[Plain-text document sources]
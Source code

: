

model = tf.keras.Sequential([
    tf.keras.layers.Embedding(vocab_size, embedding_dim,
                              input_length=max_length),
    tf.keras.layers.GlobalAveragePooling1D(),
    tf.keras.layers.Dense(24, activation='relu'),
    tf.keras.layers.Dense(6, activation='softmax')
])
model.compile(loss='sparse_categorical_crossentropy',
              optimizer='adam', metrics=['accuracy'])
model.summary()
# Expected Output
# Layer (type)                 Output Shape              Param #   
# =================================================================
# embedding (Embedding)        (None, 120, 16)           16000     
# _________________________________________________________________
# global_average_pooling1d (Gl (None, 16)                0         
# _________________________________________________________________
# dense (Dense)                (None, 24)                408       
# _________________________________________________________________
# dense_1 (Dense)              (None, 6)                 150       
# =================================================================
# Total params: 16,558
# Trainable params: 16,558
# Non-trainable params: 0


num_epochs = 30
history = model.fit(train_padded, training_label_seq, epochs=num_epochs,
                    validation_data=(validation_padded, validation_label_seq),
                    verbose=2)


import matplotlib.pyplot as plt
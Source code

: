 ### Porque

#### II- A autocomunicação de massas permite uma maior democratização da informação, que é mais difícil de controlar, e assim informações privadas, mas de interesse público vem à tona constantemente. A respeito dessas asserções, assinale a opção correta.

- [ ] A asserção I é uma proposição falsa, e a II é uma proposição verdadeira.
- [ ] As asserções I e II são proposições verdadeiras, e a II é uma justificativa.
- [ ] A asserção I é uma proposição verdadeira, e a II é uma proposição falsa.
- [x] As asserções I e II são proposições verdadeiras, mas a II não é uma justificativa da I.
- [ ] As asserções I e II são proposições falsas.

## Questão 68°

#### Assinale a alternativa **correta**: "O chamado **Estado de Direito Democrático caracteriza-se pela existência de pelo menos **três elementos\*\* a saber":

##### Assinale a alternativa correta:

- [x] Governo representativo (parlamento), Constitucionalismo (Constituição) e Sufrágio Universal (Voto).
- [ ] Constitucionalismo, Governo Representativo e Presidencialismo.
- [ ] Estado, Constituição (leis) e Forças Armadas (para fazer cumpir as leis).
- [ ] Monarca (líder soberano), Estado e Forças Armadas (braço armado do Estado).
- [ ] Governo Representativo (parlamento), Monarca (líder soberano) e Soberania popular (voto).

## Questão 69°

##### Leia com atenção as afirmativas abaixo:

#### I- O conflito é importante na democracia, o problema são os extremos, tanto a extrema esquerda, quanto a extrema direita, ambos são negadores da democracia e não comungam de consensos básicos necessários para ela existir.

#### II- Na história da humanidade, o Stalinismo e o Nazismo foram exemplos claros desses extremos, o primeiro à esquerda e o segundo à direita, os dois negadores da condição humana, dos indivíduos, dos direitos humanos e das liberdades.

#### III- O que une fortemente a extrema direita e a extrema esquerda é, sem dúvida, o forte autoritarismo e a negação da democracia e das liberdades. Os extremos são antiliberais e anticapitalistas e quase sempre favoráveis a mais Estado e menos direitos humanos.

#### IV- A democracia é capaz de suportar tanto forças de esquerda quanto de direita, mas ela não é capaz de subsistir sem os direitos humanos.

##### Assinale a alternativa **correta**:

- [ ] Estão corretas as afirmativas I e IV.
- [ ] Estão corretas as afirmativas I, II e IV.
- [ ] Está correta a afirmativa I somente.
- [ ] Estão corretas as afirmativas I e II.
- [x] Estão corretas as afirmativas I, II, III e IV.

• _WORK INSTRUCTIONS_
Repeat only the lines above, from the first line of the entries through the line that contains "optimizer='adam', metrics=['accuracy'])", including both ends.

• _EXERCISE RESPONSE_
Source code

:

model = tf.keras.Sequential([
    tf.keras.layers.Embedding(vocab_size, embedding_dim,
                              input_length=max_length),
    tf.keras.layers.GlobalAveragePooling1D(),
    tf.keras.layers.Dense(24, activation='relu'),
    tf.keras.layers.Dense(6, activation='softmax')
])
model.compile(loss='sparse_categorical_crossentropy',
              optimizer='adam', metrics=['accuracy'])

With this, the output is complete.